Build-a-story 10, 11/23 through 11/25/11
Blog Follower submitted elements:
A unique wedding ring
An enchanted building
A bird of paradise flower

The Husband and His Bride

The first time he saw it he thought it was some trick of the light or a butterfly flitting among the bird of paradise flowers. What he saw was no butterfly, but Nathan Roe wouldn’t know that for weeks. He would never have suspected what he saw the night he had to go back for his notes was nothing of this world. No, guys like Nathan Roe didn’t even read about magic; much less allow themselves to believe in it.

That is where a lot of people go wrong these days.

Thus it was that the second time he caught the plants watching him he thought it was the first time he had ever seen a plant move so quickly, with the exception of a Venus fly trap, everyone knows they move quickly. Petunias though, petunias aren’t supposed to move hardly at all and yet he could have sworn he saw one shudder as he turned away.

Odd, so very odd, he thought, as there was no wind here in University Greenhouse 7; no wind, hardly any insects, certainly no rodents, just soil, plants, fertilizer, equipment and the occasional person. Perhaps the bloom had been caught and suddenly became unstuck as it moved to follow the fading summer light. Yes that had to be it, he decided, without allowing himself to see that nothing was close enough to the bloom for it to have been stuck upon.

Sometimes people are just too reasonable. Perhaps if Nathan Roe had been a bit less reasonable he would not have become entangled in such a sad situation as he found himself in. Perhaps if he had been an art major, or less analytical of mind, certain unpleasantness could have been avoided. However, he being who he is, anyone can see how his own nature was the real root of his soon to be problem.
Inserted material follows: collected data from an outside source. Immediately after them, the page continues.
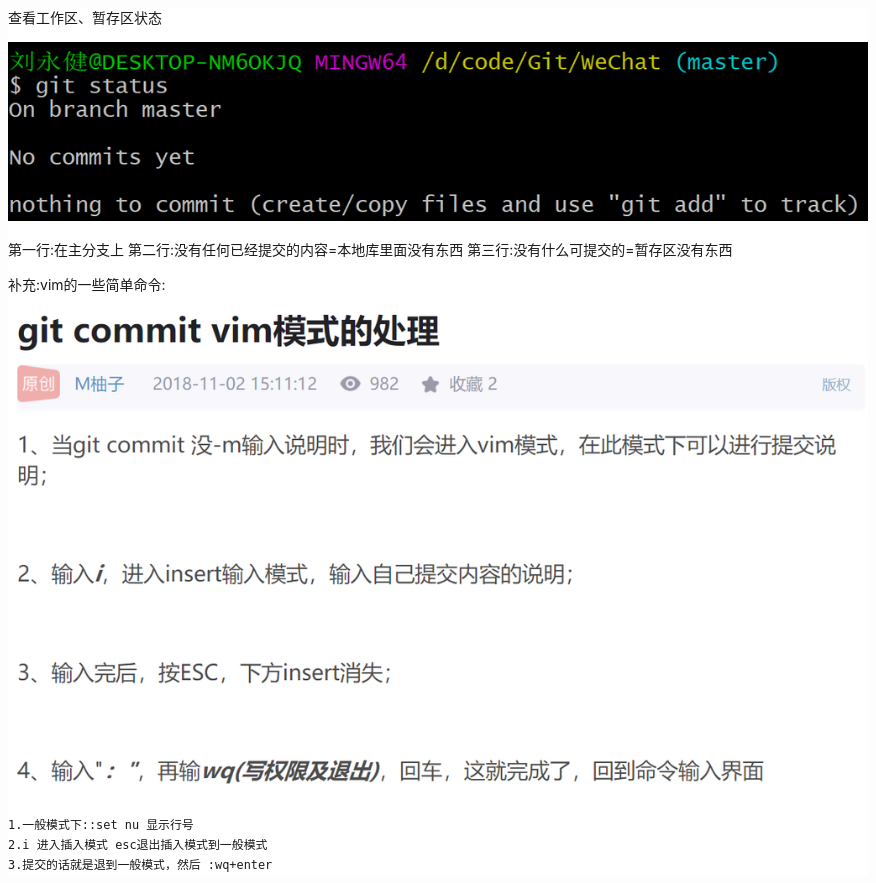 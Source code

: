 查看工作区、暂存区状态

![](Git-Guide/%E6%89%B9%E6%B3%A8%202020-09-11%20103235.png)

第一行:在主分支上
第二行:没有任何已经提交的内容=本地库里面没有东西
第三行:没有什么可提交的=暂存区没有东西

补充:vim的一些简单命令:

![](Git-Guide/%E6%89%B9%E6%B3%A8%202020-09-11%20103846.png)

```vim
1.一般模式下::set nu 显示行号
2.i 进入插入模式 esc退出插入模式到一般模式
3.提交的话就是退到一般模式，然后 :wq+enter
```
He left University Greenhouse 7 that evening and walked towards the main campus, intent on a light supper and a few hours with his notes. There was hardly anyone about, as it was summer session and those who did remain at school for the summer usually found other things to do with their Friday evenings. Nathan Roe was just not that kind of guy though, and so he was alone on the path, all except a pretty young blonde who was coming the opposite direction with some urgency in her step.

“Oh I am so glad I caught you,” she said, doing just that to Nathan Roe’s arm. He looked up in surprise, not having noticed her presence among so many pressing horticultural thoughts.
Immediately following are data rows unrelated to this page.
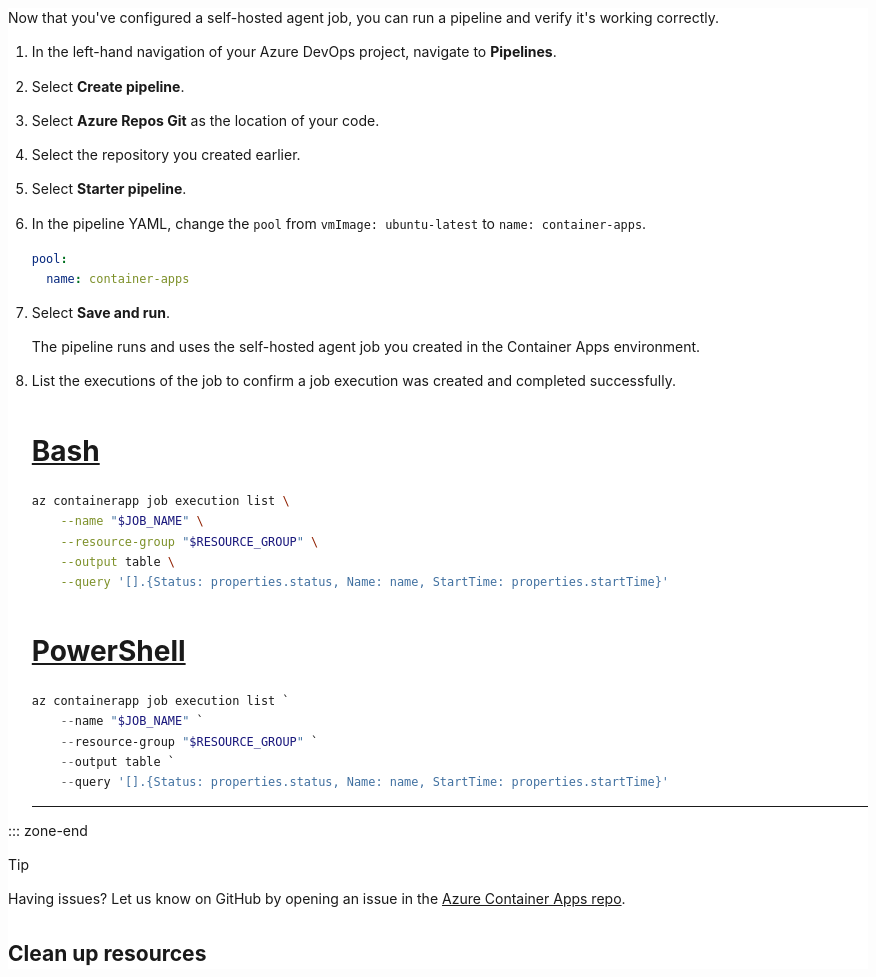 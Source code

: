 Now that you've configured a self-hosted agent job, you can run a pipeline and verify it's working correctly.

1. In the left-hand navigation of your Azure DevOps project, navigate to **Pipelines**.

1. Select **Create pipeline**.

1. Select **Azure Repos Git** as the location of your code.

1. Select the repository you created earlier.

1. Select **Starter pipeline**.

1. In the pipeline YAML, change the `pool` from `vmImage: ubuntu-latest` to `name: container-apps`.

    ```yaml
    pool:
      name: container-apps
    ```

1. Select **Save and run**.

    The pipeline runs and uses the self-hosted agent job you created in the Container Apps environment.

1. List the executions of the job to confirm a job execution was created and completed successfully.

    # [Bash](#tab/bash)
    ```bash
    az containerapp job execution list \
        --name "$JOB_NAME" \
        --resource-group "$RESOURCE_GROUP" \
        --output table \
        --query '[].{Status: properties.status, Name: name, StartTime: properties.startTime}'
    ```

    # [PowerShell](#tab/powershell)
    ```powershell
    az containerapp job execution list `
        --name "$JOB_NAME" `
        --resource-group "$RESOURCE_GROUP" `
        --output table `
        --query '[].{Status: properties.status, Name: name, StartTime: properties.startTime}'
    ```

    ---

::: zone-end

> [!TIP]
> Having issues? Let us know on GitHub by opening an issue in the [Azure Container Apps repo](https://github.com/microsoft/azure-container-apps).

## Clean up resources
“Can I help you?” he asked automatically as he tried to place the somewhat familiar face. Classes had just resumed for the summer, and Nathan Roe, graduate student and favorite of the department, had three classes of names and faces to match up before he graded finals. She must be one of my students, he decided.

In truth she was, she had been in class with him just today, and she revealed the matter that was so pressing as to bring her to this remote section of campus on such a beautiful summer evening. “I think I left my notebook in 7 today,” she said. “I simply can’t do my assignment without it, can I bother you to let me back in for a moment?”
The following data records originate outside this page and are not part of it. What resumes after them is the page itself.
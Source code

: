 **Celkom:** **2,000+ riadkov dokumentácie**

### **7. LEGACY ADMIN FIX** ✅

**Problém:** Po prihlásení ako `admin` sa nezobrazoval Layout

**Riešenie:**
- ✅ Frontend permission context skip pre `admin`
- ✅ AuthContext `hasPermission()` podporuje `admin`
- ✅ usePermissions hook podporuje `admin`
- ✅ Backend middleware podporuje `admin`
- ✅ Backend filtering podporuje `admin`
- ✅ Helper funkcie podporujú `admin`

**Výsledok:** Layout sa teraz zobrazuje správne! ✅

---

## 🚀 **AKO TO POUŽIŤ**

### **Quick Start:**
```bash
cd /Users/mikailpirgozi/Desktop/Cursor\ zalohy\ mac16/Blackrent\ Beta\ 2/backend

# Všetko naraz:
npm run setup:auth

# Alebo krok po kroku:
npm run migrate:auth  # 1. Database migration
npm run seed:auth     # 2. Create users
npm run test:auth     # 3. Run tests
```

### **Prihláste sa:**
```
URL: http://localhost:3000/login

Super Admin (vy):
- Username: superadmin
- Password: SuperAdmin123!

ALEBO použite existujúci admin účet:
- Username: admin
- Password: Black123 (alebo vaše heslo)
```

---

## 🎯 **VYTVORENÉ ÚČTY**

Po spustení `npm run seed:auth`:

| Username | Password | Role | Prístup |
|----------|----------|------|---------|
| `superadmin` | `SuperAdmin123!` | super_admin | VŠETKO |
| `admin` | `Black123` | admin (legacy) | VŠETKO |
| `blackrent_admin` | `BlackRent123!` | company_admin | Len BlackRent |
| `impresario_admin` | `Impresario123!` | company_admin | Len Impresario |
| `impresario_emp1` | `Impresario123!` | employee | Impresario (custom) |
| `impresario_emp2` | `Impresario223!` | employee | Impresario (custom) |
“Certainly I can, eh…” he paused in his reply as his hand searched his pocket for the keys.

“Ann, Ann Wilson,” she supplied with a relieved look on her face. Ann Wilson was under the impression that such an important person would have plans for his evening, and that she was possibly delaying him from meeting a girlfriend, though of course she was entirely wrong on that count. Nathan Roe didn’t have girlfriends, he hardly had friends, and all of the friends he did have had other titles attached to their names, like Dean, and Professor, and such. He had a few acquaintances with whom he got along well, but unlike Nathan Roe, they had things they did with people on Friday evening.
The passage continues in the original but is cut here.